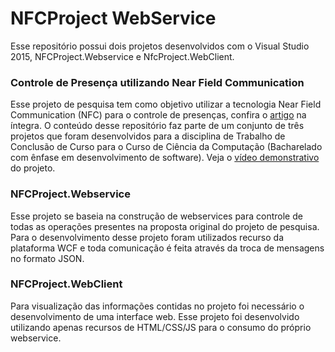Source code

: # NFCProject WebService
Esse repositório possui dois projetos desenvolvidos com o Visual Studio 2015, NFCProject.Webservice e NfcProject.WebClient.

<h3>Controle de Presença utilizando Near Field Communication</h3>
Esse projeto de pesquisa tem como objetivo utilizar a tecnologia Near Field Communication (NFC) para o controle de presenças, confira o <a href="http://pt.slideshare.net/marcielribeirotorres/controle-de-presenas-utilizando-nfc" target="_blank">artigo</a> na íntegra.
O conteúdo desse repositório faz parte de um conjunto de três projetos que foram desenvolvidos para a disciplina de Trabalho de Conclusão de Curso para o Curso de Ciência da Computação (Bacharelado com ênfase em desenvolvimento de software). 
 Veja o <a href="https://www.youtube.com/embed/86peaW43-_I" target="_blank">vídeo demonstrativo</a> do projeto.

<h3>NFCProject.Webservice</h3>
Esse projeto se baseia na construção de webservices para controle de todas as operações presentes na proposta original do projeto de pesquisa.
Para o desenvolvimento desse projeto foram utilizados recurso da plataforma WCF e toda comunicação é feita através da troca de mensagens no formato JSON.

<h3>NFCProject.WebClient</h3>
Para visualização das informações contidas no projeto foi necessário o desenvolvimento de uma interface web.
Esse projeto foi desenvolvido utilizando apenas recursos de HTML/CSS/JS para o consumo do próprio webservice.

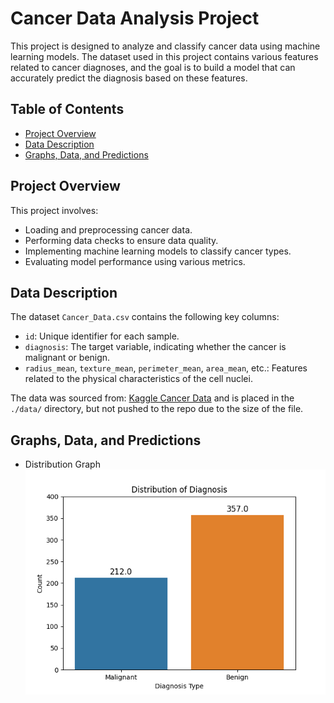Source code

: # Cancer Data Analysis Project

This project is designed to analyze and classify cancer data using machine learning models. The dataset used in this project contains various features related to cancer diagnoses, and the goal is to build a model that can accurately predict the diagnosis based on these features.

## Table of Contents
- [Project Overview](#project-overview)
- [Data Description](#data-description)
- [Graphs, Data, and  Predictions](#graphs,-data,-and-predictions)

## Project Overview

This project involves:

- Loading and preprocessing cancer data.
- Performing data checks to ensure data quality.
- Implementing machine learning models to classify cancer types.
- Evaluating model performance using various metrics.

## Data Description

The dataset `Cancer_Data.csv` contains the following key columns:

- `id`: Unique identifier for each sample.
- `diagnosis`: The target variable, indicating whether the cancer is malignant or benign.
- `radius_mean`, `texture_mean`, `perimeter_mean`, `area_mean`, etc.: Features related to the physical characteristics of the cell nuclei.

The data was sourced from: [Kaggle Cancer Data](https://www.kaggle.com/datasets/erdemtaha/cancer-data?resource=download) and is placed in the `./data/` directory, but not pushed to the repo due to the size of the file.

## Graphs, Data, and Predictions
- Distribution Graph
![Model](https://github.com/MasonInman29/CancerPrediction/blob/main/graphs/diagnosis_distribution.png?raw=true)
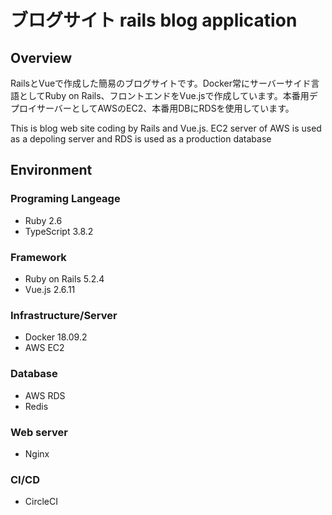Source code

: # ブログサイト rails blog application
## Overview
RailsとVueで作成した簡易のブログサイトです。Docker常にサーバーサイド言語としてRuby on Rails、フロントエンドをVue.jsで作成しています。本番用デプロイサーバーとしてAWSのEC2、本番用DBにRDSを使用しています。

This is blog web site coding by Rails and Vue.js. EC2 server of AWS is used as a depoling server and RDS is used as a production database 
## Environment

### Programing Langeage
- Ruby	2.6
- TypeScript 3.8.2

### Framework
- Ruby on Rails 5.2.4
- Vue.js 2.6.11

### Infrastructure/Server
- Docker 18.09.2
- AWS EC2

### Database
- AWS RDS
- Redis

### Web server
- Nginx

### CI/CD
- CircleCI

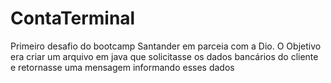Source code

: # ContaTerminal

Primeiro desafio do bootcamp Santander em parceia com a Dio. O Objetivo era criar um arquivo em java que solicitasse os dados bancários do cliente  e retornasse uma mensagem informando esses dados
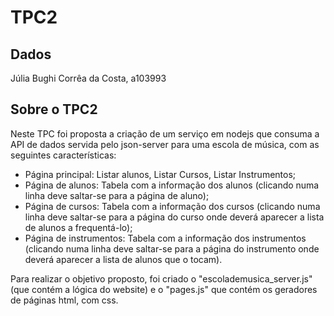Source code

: # TPC2

## Dados

Júlia Bughi Corrêa da Costa, a103993

## Sobre o TPC2

Neste TPC foi proposta a criação de um serviço em nodejs que consuma a API de dados servida pelo json-server para uma escola de música, com as seguintes características:

- Página principal: Listar alunos, Listar Cursos, Listar Instrumentos;
- Página de alunos: Tabela com a informação dos alunos (clicando numa linha deve saltar-se para a página de aluno);
- Página de cursos: Tabela com a informação dos cursos (clicando numa linha deve saltar-se para a página do curso onde deverá aparecer a lista de alunos a frequentá-lo);
- Página de instrumentos: Tabela com a informação dos instrumentos (clicando numa linha deve saltar-se para a página do instrumento onde deverá aparecer a lista de alunos que o tocam).

Para realizar o objetivo proposto, foi criado o "escolademusica_server.js" (que contém a lógica do website) e o "pages.js" que contém os geradores de páginas html, com css.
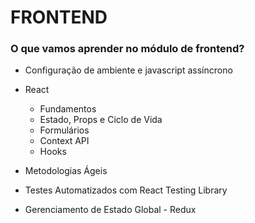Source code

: # FRONTEND

### O que vamos aprender no módulo de frontend?

- Configuração de ambiente e javascript assíncrono

- React
  - Fundamentos
  - Estado, Props e Ciclo de Vida
  - Formulários
  - Context API
  - Hooks

- Metodologias Ágeis

- Testes Automatizados com React Testing Library

- Gerenciamento de Estado Global - Redux
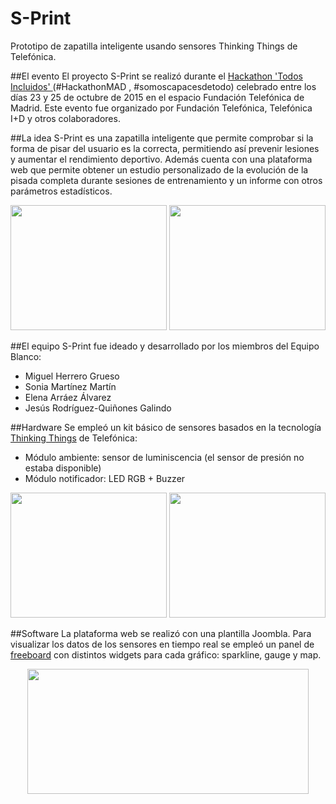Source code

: # S-Print
Prototipo de zapatilla inteligente usando sensores Thinking Things de Telefónica.


##El evento 
El proyecto S-Print se realizó durante el <a href="http://www.fundaciontelefonica.com/empleabilidad/hackathon-todos-incluidos/madrid/"> Hackathon 'Todos Incluidos' </a> (#HackathonMAD , #somoscapacesdetodo) celebrado entre los días 23 y 25 de octubre de 2015 en el espacio Fundación Telefónica de Madrid. Este evento fue organizado por Fundación Telefónica, Telefónica I+D y otros colaboradores.


##La idea
S-Print es una zapatilla inteligente que permite comprobar si la forma de pisar del usuario es la correcta, permitiendo así prevenir lesiones y aumentar el rendimiento deportivo. Además cuenta con una plataforma web que permite obtener un estudio personalizado de la evolución de la pisada completa durante sesiones de entrenamiento y un informe con otros parámetros estadísticos. 
<p align="center">
<img src=https://github.com/eArraez/S-Print/blob/master/photos/Zapatilla.jpg width="250" height="200"/> <img src=https://github.com/eArraez/S-Print/blob/master/photos/EvaluaPisada.jpeg width="250" height="200"/>
</p>


##El equipo
S-Print fue ideado y desarrollado por los miembros del Equipo Blanco:
- Miguel Herrero Grueso
- Sonia Martínez Martín
- Elena Arráez Álvarez
- Jesús Rodríguez-Quiñones Galindo


##Hardware
Se empleó un kit básico de sensores basados en la tecnología <a href="http://www.thinkingthings.telefonica.com">Thinking Things</a> de Telefónica:
- Módulo ambiente: sensor de luminiscencia (el sensor de presión no estaba disponible)
- Módulo notificador: LED RGB + Buzzer

<p align="center">
<img src=https://github.com/eArraez/S-Print/blob/master/photos/ThinkingThings.JPG width="250" height="200" /> <img src=https://github.com/eArraez/S-Print/blob/master/photos/TT_green.JPG width="250" height="200" />
</p>


##Software
La plataforma web se realizó con una plantilla Joombla. Para visualizar los datos de los sensores en tiempo real se empleó un panel de <a href="https://freeboard.io">freeboard</a> con distintos widgets para cada gráfico: sparkline, gauge y map.
<p align="center">
<img src=https://github.com/eArraez/S-Print/blob/master/photos/ej_entrenamiento1.png width="450" height="200" />
</p>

EXERCISE REQUIREMENTS:
The output must match the records word for word, except that no pictures appear.

RESPONSE AREA:
Source code

: # NFCProject WebService
Esse repositório possui dois projetos desenvolvidos com o Visual Studio 2015, NFCProject.Webservice e NfcProject.WebClient.

<h3>Controle de Presença utilizando Near Field Communication</h3>
Esse projeto de pesquisa tem como objetivo utilizar a tecnologia Near Field Communication (NFC) para o controle de presenças, confira o <a href="http://pt.slideshare.net/marcielribeirotorres/controle-de-presenas-utilizando-nfc" target="_blank">artigo</a> na íntegra.
O conteúdo desse repositório faz parte de um conjunto de três projetos que foram desenvolvidos para a disciplina de Trabalho de Conclusão de Curso para o Curso de Ciência da Computação (Bacharelado com ênfase em desenvolvimento de software). 
 Veja o <a href="https://www.youtube.com/embed/86peaW43-_I" target="_blank">vídeo demonstrativo</a> do projeto.

<h3>NFCProject.Webservice</h3>
Esse projeto se baseia na construção de webservices para controle de todas as operações presentes na proposta original do projeto de pesquisa.
Para o desenvolvimento desse projeto foram utilizados recurso da plataforma WCF e toda comunicação é feita através da troca de mensagens no formato JSON.

<h3>NFCProject.WebClient</h3>
Para visualização das informações contidas no projeto foi necessário o desenvolvimento de uma interface web.
Esse projeto foi desenvolvido utilizando apenas recursos de HTML/CSS/JS para o consumo do próprio webservice.

Source code

: # Cancer Data Analysis Project

This project is designed to analyze and classify cancer data using machine learning models. The dataset used in this project contains various features related to cancer diagnoses, and the goal is to build a model that can accurately predict the diagnosis based on these features.

## Table of Contents
- [Project Overview](#project-overview)
- [Data Description](#data-description)
- [Graphs, Data, and  Predictions](#graphs,-data,-and-predictions)

## Project Overview

This project involves:

- Loading and preprocessing cancer data.
- Performing data checks to ensure data quality.
- Implementing machine learning models to classify cancer types.
- Evaluating model performance using various metrics.

## Data Description

The dataset `Cancer_Data.csv` contains the following key columns:

- `id`: Unique identifier for each sample.
- `diagnosis`: The target variable, indicating whether the cancer is malignant or benign.
- `radius_mean`, `texture_mean`, `perimeter_mean`, `area_mean`, etc.: Features related to the physical characteristics of the cell nuclei.

The data was sourced from: [Kaggle Cancer Data](https://www.kaggle.com/datasets/erdemtaha/cancer-data?resource=download) and is placed in the `./data/` directory, but not pushed to the repo due to the size of the file.

## Graphs, Data, and Predictions
- Distribution Graph
![Model](https://github.com/MasonInman29/CancerPrediction/blob/main/graphs/diagnosis_distribution.png?raw=true)
Source code

: # ブログサイト rails blog application
## Overview
RailsとVueで作成した簡易のブログサイトです。Docker常にサーバーサイド言語としてRuby on Rails、フロントエンドをVue.jsで作成しています。本番用デプロイサーバーとしてAWSのEC2、本番用DBにRDSを使用しています。

This is blog web site coding by Rails and Vue.js. EC2 server of AWS is used as a depoling server and RDS is used as a production database 
## Environment

### Programing Langeage
- Ruby	2.6
- TypeScript 3.8.2

### Framework
- Ruby on Rails 5.2.4
- Vue.js 2.6.11

### Infrastructure/Server
- Docker 18.09.2
- AWS EC2

### Database
- AWS RDS
- Redis

### Web server
- Nginx

### CI/CD
- CircleCI

Source code

: # ContaTerminal

Primeiro desafio do bootcamp Santander em parceia com a Dio. O Objetivo era criar um arquivo em java que solicitasse os dados bancários do cliente  e retornasse uma mensagem informando esses dados
Source code

: # TPC2

## Dados

Júlia Bughi Corrêa da Costa, a103993

## Sobre o TPC2

Neste TPC foi proposta a criação de um serviço em nodejs que consuma a API de dados servida pelo json-server para uma escola de música, com as seguintes características:

- Página principal: Listar alunos, Listar Cursos, Listar Instrumentos;
- Página de alunos: Tabela com a informação dos alunos (clicando numa linha deve saltar-se para a página de aluno);
- Página de cursos: Tabela com a informação dos cursos (clicando numa linha deve saltar-se para a página do curso onde deverá aparecer a lista de alunos a frequentá-lo);
- Página de instrumentos: Tabela com a informação dos instrumentos (clicando numa linha deve saltar-se para a página do instrumento onde deverá aparecer a lista de alunos que o tocam).

Para realizar o objetivo proposto, foi criado o "escolademusica_server.js" (que contém a lógica do website) e o "pages.js" que contém os geradores de páginas html, com css.
Source code

: # FRONTEND

### O que vamos aprender no módulo de frontend?

- Configuração de ambiente e javascript assíncrono

- React
  - Fundamentos
  - Estado, Props e Ciclo de Vida
  - Formulários
  - Context API
  - Hooks

- Metodologias Ágeis

- Testes Automatizados com React Testing Library

- Gerenciamento de Estado Global - Redux
Source code

: # S-Print
Prototipo de zapatilla inteligente usando sensores Thinking Things de Telefónica.


##El evento 
El proyecto S-Print se realizó durante el <a href="http://www.fundaciontelefonica.com/empleabilidad/hackathon-todos-incluidos/madrid/"> Hackathon 'Todos Incluidos' </a> (#HackathonMAD , #somoscapacesdetodo) celebrado entre los días 23 y 25 de octubre de 2015 en el espacio Fundación Telefónica de Madrid. Este evento fue organizado por Fundación Telefónica, Telefónica I+D y otros colaboradores.


##La idea
S-Print es una zapatilla inteligente que permite comprobar si la forma de pisar del usuario es la correcta, permitiendo así prevenir lesiones y aumentar el rendimiento deportivo. Además cuenta con una plataforma web que permite obtener un estudio personalizado de la evolución de la pisada completa durante sesiones de entrenamiento y un informe con otros parámetros estadísticos. 
<p align="center">
<img src=https://github.com/eArraez/S-Print/blob/master/photos/Zapatilla.jpg width="250" height="200"/> <img src=https://github.com/eArraez/S-Print/blob/master/photos/EvaluaPisada.jpeg width="250" height="200"/>
</p>


##El equipo
S-Print fue ideado y desarrollado por los miembros del Equipo Blanco:
- Miguel Herrero Grueso
- Sonia Martínez Martín
- Elena Arráez Álvarez
- Jesús Rodríguez-Quiñones Galindo


##Hardware
Se empleó un kit básico de sensores basados en la tecnología <a href="http://www.thinkingthings.telefonica.com">Thinking Things</a> de Telefónica:
- Módulo ambiente: sensor de luminiscencia (el sensor de presión no estaba disponible)
- Módulo notificador: LED RGB + Buzzer

<p align="center">
<img src=https://github.com/eArraez/S-Print/blob/master/photos/ThinkingThings.JPG width="250" height="200" /> <img src=https://github.com/eArraez/S-Print/blob/master/photos/TT_green.JPG width="250" height="200" />
</p>


##Software
La plataforma web se realizó con una plantilla Joombla. Para visualizar los datos de los sensores en tiempo real se empleó un panel de <a href="https://freeboard.io">freeboard</a> con distintos widgets para cada gráfico: sparkline, gauge y map.
<p align="center">
<img src=https://github.com/eArraez/S-Print/blob/master/photos/ej_entrenamiento1.png width="450" height="200" />
</p>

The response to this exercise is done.